His two-year appointment, which is renewable, begins June 12. It is
a non-salaried office in what he describes as the country’s major
multidisciplinary nonprofit professional organization for faculty.
The AAUP, which has about 45,000 members, promotes academic freedom
by supporting tenure, academic due process and standards of quality
in higher education.
Nelson has served on AAUP’s National Council for 10 years, the
last six as second vice president. He co-wrote the association’s
statements on graduate students and on academic professionals. Nelson
also has been an active member of the Modern Language Association.
A professor at Illinois since 1970, and a prolific writer – the
author or editor of 25 books and the author of 150 articles –
Nelson has split his professional efforts between literary scholarship
and academic activism.
His literary research has focused on modern American poetry and on preserving
the cultural heritage of the American political left. Most recently,
he edited the first comprehensive anthology of modern American poetry
for Oxford University Press. Other works he wrote or edited include
“Revolutionary Memory: Recovering the Poetry of the American Left”
(2001) and “The Wound and the Dream: Sixty Years of American Poems
About the Spanish Civil War” (2002).
His academic activism has centered on reform in various areas of higher
education, including academic freedom, collective bargaining, the exploitation
of part-time
employees – adjuncts and graduate students – and corporatization.

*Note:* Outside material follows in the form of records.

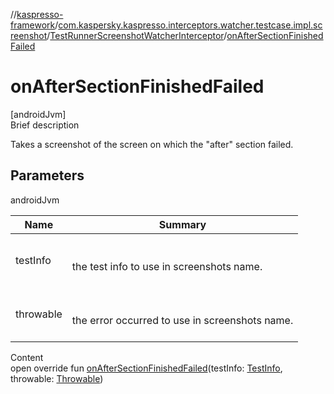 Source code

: //[kaspresso-framework](../../index.md)/[com.kaspersky.kaspresso.interceptors.watcher.testcase.impl.screenshot](../index.md)/[TestRunnerScreenshotWatcherInterceptor](index.md)/[onAfterSectionFinishedFailed](on-after-section-finished-failed.md)



# onAfterSectionFinishedFailed  
[androidJvm]  
Brief description  


Takes a screenshot of the screen on which the "after" section failed.



## Parameters  
  
androidJvm  
  
|  Name|  Summary| 
|---|---|
| testInfo| <br><br>the test info to use in screenshots name.<br><br>
| throwable| <br><br>the error occurred to use in screenshots name.<br><br>
  
  
Content  
open override fun [onAfterSectionFinishedFailed](on-after-section-finished-failed.md)(testInfo: [TestInfo](../../com.kaspersky.kaspresso.testcases.models.info/-test-info/index.md), throwable: [Throwable](https://kotlinlang.org/api/latest/jvm/stdlib/kotlin/-throwable/index.html))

His publications on the academy include “Academic Keywords: A
Devil’s Dictionary for Higher Education” (1999) and “Office
Hours: Activism and Change in the Academy” (2004).
Nelson also regularly lectures in the United States and abroad, and
is frequently interviewed by national media outlets for his opinions
regarding higher education.
Reviewers have called him “a doer and a risk-taker” (The
Nation, 1997), and “a frank and witty commentator on the politics
of higher education” (AAUP news release, April 19, 2006). Inside
Higher Ed, an online publication, recently described Nelson as a man
who “has never been at a loss for words. He’ll now have
a new forum to express his views about academe. …”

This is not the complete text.